Teoricamente, seria de se esperar com 90% de probabilidade que o acordo
final seja R$ 500 (metade do intervalo da ZOPA). Entretanto, como o
jardineiro ancorou em R$ 1.000, influenciando a contraproposta do
proprietário, “atraindo-a” para R$ 600, a ZOPA real da negociação foi
deslocada, situando-se agora no intervalo entre R$ 600 a R$ 1.000, cuja
metade é R$ 800, que foi, não por acaso, o resultado final da negociação.

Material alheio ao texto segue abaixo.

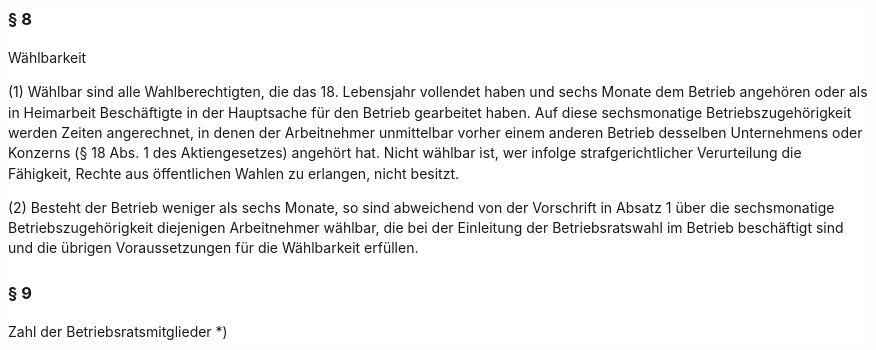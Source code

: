 </div>

</div>

</div>

<span id="BJNR000130972BJNE004003311.html"></span>

### § 8  
Wählbarkeit

<div>

<div class="jnhtml">

<div>

<div class="jurAbsatz">

(1) Wählbar sind alle Wahlberechtigten, die das 18. Lebensjahr vollendet
haben und sechs Monate dem Betrieb angehören oder als in Heimarbeit
Beschäftigte in der Hauptsache für den Betrieb gearbeitet haben. Auf
diese sechsmonatige Betriebszugehörigkeit werden Zeiten angerechnet, in
denen der Arbeitnehmer unmittelbar vorher einem anderen Betrieb
desselben Unternehmens oder Konzerns (§ 18 Abs. 1 des Aktiengesetzes)
angehört hat. Nicht wählbar ist, wer infolge strafgerichtlicher
Verurteilung die Fähigkeit, Rechte aus öffentlichen Wahlen zu erlangen,
nicht besitzt.

</div>

<div class="jurAbsatz">

(2) Besteht der Betrieb weniger als sechs Monate, so sind abweichend von
der Vorschrift in Absatz 1 über die sechsmonatige Betriebszugehörigkeit
diejenigen Arbeitnehmer wählbar, die bei der Einleitung der
Betriebsratswahl im Betrieb beschäftigt sind und die übrigen
Voraussetzungen für die Wählbarkeit erfüllen.

</div>

</div>

</div>

</div>

<span id="BJNR000130972BJNE004104308.html"></span>

### § 9  
Zahl der Betriebsratsmitglieder \*)

<div>

<div class="jnhtml">

<div>

<div class="jurAbsatz">
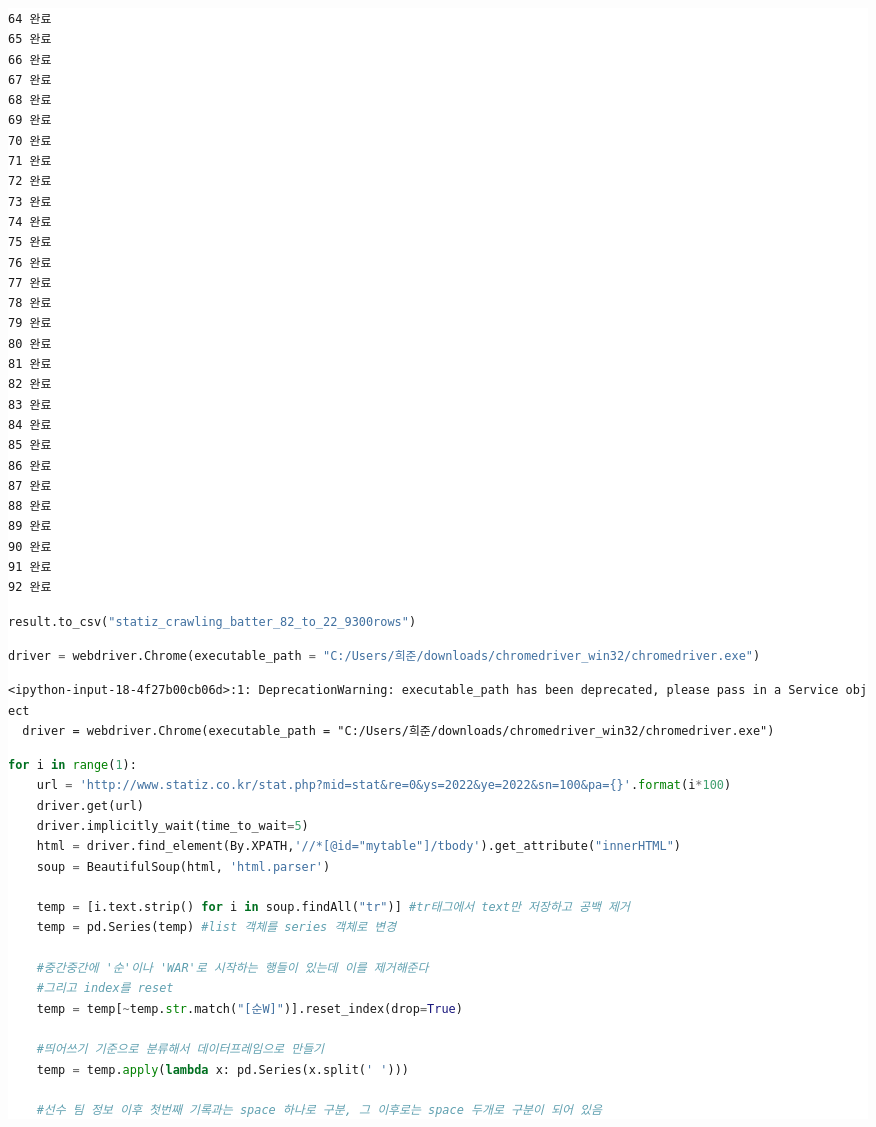     64 완료
    65 완료
    66 완료
    67 완료
    68 완료
    69 완료
    70 완료
    71 완료
    72 완료
    73 완료
    74 완료
    75 완료
    76 완료
    77 완료
    78 완료
    79 완료
    80 완료
    81 완료
    82 완료
    83 완료
    84 완료
    85 완료
    86 완료
    87 완료
    88 완료
    89 완료
    90 완료
    91 완료
    92 완료
    


```python
result.to_csv("statiz_crawling_batter_82_to_22_9300rows")
```


```python
driver = webdriver.Chrome(executable_path = "C:/Users/희준/downloads/chromedriver_win32/chromedriver.exe")
```

    <ipython-input-18-4f27b00cb06d>:1: DeprecationWarning: executable_path has been deprecated, please pass in a Service object
      driver = webdriver.Chrome(executable_path = "C:/Users/희준/downloads/chromedriver_win32/chromedriver.exe")
    


```python
for i in range(1):
    url = 'http://www.statiz.co.kr/stat.php?mid=stat&re=0&ys=2022&ye=2022&sn=100&pa={}'.format(i*100)
    driver.get(url)
    driver.implicitly_wait(time_to_wait=5)
    html = driver.find_element(By.XPATH,'//*[@id="mytable"]/tbody').get_attribute("innerHTML")
    soup = BeautifulSoup(html, 'html.parser')

    temp = [i.text.strip() for i in soup.findAll("tr")] #tr태그에서 text만 저장하고 공백 제거
    temp = pd.Series(temp) #list 객체를 series 객체로 변경
    
    #중간중간에 '순'이나 'WAR'로 시작하는 행들이 있는데 이를 제거해준다
    #그리고 index를 reset
    temp = temp[~temp.str.match("[순W]")].reset_index(drop=True)
    
    #띄어쓰기 기준으로 분류해서 데이터프레임으로 만들기
    temp = temp.apply(lambda x: pd.Series(x.split(' ')))
    
    #선수 팀 정보 이후 첫번째 기록과는 space 하나로 구분, 그 이후로는 space 두개로 구분이 되어 있음 
```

No fundo, o que mais importa numa negociação de barganha, é a dinâmica


da ZOPA, porque o acordo final será decorrente da própria. E a ancoragem
é a principal ferramenta para deslocar a ZOPA a nosso favor. Para que a
ancoragem tenha eficácia, o ponto de ancoragem deve se situar perto do
WAP da outra parte. De preferência, deve ficar além do WAP. Mesmo
sabendo que esse ponto otimista não pode ser alcançado, já que a outra
parte não cederia além do seu WAP, ancorar excedendo o WAP da outra
parte desloca com mais eficácia a ZOPA, e consequentemente traz um
resultado mais favorável. Mas cuidado, se a ancoragem se situar muito
longe da ZOPA, o negociador perde a sua credibilidade e não haverá
acordo! No exemplo citado, imaginemos que o jardineiro faça a primeira
proposta pedindo R$ 5.000. Provavelmente o proprietário do terreno iria
dispensá-lo sem nem tentar negociar, convencido de que o jardineiro não
está agindo de boa-fé.

O problema é definir objetivamente o que se constitui num ponto “longe”

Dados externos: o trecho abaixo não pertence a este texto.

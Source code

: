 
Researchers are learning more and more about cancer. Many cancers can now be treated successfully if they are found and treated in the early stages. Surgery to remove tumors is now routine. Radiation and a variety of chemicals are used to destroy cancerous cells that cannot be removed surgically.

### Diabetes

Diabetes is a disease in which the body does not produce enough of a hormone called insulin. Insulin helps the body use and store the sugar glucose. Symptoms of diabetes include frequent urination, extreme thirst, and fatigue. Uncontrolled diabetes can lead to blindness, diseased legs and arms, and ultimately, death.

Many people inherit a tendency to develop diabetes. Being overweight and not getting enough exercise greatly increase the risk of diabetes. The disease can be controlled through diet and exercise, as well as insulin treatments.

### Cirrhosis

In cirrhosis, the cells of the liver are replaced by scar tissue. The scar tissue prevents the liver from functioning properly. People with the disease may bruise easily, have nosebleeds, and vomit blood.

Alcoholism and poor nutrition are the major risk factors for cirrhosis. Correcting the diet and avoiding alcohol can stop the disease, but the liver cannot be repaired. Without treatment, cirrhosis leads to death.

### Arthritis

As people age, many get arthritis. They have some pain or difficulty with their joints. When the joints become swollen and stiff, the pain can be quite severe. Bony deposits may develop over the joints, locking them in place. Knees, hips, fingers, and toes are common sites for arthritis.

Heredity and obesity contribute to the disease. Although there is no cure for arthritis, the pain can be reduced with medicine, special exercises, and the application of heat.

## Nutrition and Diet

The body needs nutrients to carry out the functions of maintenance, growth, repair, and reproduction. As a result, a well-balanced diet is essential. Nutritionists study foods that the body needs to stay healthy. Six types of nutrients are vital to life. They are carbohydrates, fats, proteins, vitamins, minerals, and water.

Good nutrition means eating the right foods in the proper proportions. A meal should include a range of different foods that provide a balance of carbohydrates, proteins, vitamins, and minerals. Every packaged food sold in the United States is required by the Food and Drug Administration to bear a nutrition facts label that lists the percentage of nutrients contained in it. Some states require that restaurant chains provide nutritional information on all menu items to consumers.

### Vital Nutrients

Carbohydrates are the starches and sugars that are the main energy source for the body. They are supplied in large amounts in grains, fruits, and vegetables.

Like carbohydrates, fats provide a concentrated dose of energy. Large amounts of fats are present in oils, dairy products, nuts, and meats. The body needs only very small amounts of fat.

da ZOPA. Hoje ainda não tem estudos acadêmicos que tenham concluído o
que se constitui num ponto ótimo de ancoragem e a partir de que distância
da ZOPA a ancoragem seria excessiva, com perda de credibilidade e
consequentemente, de eficácia como ferramenta psicológica. Portanto, por
enquanto, a melhor forma de ancorar é se guiar pela sua experiência e bom
senso.

Há uma outra condição muito importante para que a ancoragem seja


aplicável: deve haver assimetria de informações. Em outras palavras isso
quer dizer que o valor do que está em negociação não pode estar bem
definido, bem claro para as partes (pelo menos não para a parte sobre a
qual está se aplicando a ancoragem). Quanto mais incerto o valor, mais a
ancoragem é eficaz. Por exemplo, na negociação de uma obra de arte, onde
a percepção do valor pode variar enormemente, a ancoragem se aplica
perfeitamente. Por outro lado, na negociação de uma commodity, cujo
valor é bem definido pela bolsa, a ancoragem não se aplica, já que as partes
sabem exatamente o valor que estão negociando.